Rheumatoid arthritis (RA) and juvenile idiopathic arthritis (JIA) are diseases characterized by chronic joint inflammation (1,2). JIA is a heterogeneous group of diseases (systemic, persistent oligo, extended oligo, poly RF+, poly RF-, enthesitis-related arthritis and psoriatic arthritis), each with a different clinical presentation, prognosis and treatment. Some subtypes resemble RA (poly RF+, poly RF-), spondiloarthropathy (enthesitis-related arthritis) or psoriatic arthritis (PsA) in adults (1,3) while systemic JIA is the same disease with onset in childhood or in adults.

Immunopathogenesis of chronic arthritis develops when T-cell response spreads to the adaptive arm of the immune system and activates nonspecific innate immunity, resulting in the activation of neutrophils, macrophages, synoviocytes and other nonspecific innate immune cells. Persistence of ongoing chronic inflammation is orchestrated by uncontrolled production of many proinflammatory mediators, such as cytokines, chemokines and other soluble factors, becoming a loop of self-reverberating inflammation that becomes independent of the original trigger (4). Highly active proinflammatory cytokines, such as tumor necrosis factor-α (TNFα) and interleukin-1β (IL-1β) initiate a cascade of events that results in pain and frank tissue damage in chronic inflammatory diseases of the joints. T cells and the cytokines IL-17A and TNFα have been shown to activate RA synovial fibroblasts (RASF), resulting in the expression of proinflammatory cytokines such as IL-6 and IL-8, mediators of joint bone and cartilage destruction, which induce persistent synthesis of proinflammatory cytokines and matrix metalloproteinases (MMPs) in the joint (5,6,7,8).
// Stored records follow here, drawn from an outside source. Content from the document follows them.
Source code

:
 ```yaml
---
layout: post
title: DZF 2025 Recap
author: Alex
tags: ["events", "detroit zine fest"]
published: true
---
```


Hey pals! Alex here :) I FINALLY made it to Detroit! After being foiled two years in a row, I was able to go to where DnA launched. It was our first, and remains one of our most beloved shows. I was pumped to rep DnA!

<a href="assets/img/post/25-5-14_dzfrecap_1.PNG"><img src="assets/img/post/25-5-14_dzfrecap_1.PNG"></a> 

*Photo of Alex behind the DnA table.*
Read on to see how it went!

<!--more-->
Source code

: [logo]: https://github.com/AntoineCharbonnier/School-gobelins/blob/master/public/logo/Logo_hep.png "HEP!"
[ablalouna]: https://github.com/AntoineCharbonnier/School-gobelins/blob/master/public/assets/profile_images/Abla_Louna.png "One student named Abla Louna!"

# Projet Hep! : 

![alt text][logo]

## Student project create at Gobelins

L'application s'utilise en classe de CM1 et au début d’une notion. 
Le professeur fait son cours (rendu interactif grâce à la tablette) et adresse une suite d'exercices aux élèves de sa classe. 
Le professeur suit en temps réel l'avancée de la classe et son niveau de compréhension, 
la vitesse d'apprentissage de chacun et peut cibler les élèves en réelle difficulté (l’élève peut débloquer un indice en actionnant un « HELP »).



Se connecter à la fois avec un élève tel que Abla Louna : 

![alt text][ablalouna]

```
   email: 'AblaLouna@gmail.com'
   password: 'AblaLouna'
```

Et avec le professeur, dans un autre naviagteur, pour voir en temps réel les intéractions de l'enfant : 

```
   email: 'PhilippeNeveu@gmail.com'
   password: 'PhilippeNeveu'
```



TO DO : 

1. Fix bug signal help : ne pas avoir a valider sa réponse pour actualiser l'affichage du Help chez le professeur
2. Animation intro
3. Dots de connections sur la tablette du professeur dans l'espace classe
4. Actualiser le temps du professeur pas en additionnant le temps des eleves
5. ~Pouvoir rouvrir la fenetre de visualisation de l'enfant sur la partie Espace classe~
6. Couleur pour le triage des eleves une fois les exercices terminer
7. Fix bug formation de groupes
Chronic Rheumatic Arthritides and Epigenetic Modification

Epigenetic alterations comprise heritable modifications of the DNA without any change in the base sequence of the genetic code (9,10). Histone acetylation is crucial for the control of gene expression while histone deacetylation leads to chromatin condensation and repression of gene transcription (11). Inhibition of HDAC activity can contribute to the immunopathology of RA and other immune-mediated inflammatory diseases (12,13) via epigenetic or nonepigenetic processes, influencing the dynamic regulation of intracellular signaling pathways. Detailed description of biochemistry and mode of action of HDACs and their inhibitors have been reviewed (14). RA and JIA are systemic disorders in which autoimmune chronic inflammation emerges from a variable combination of individual genetic predispositions for dysregulated immune responses (15). This could explain possible positive influences of epigenetic modifications on inflammatory gene responses. Numerous genes coding cytokines, chemokines and the expression of activating or inhibitory factors of immune cells are linked to persistence of chronic arthritis and result in functional changes in immunoregulatory and cell cycle networks (16). Recent knowledge about the importance of epigenetic modulations in immunopathogenesis of autoimmune diseases and the first encouraging results obtained in vitro and in vivo in animal models of arthritis, using epigenetic modulators have announced a possible new era in antirheumatic drug development (12,17,18).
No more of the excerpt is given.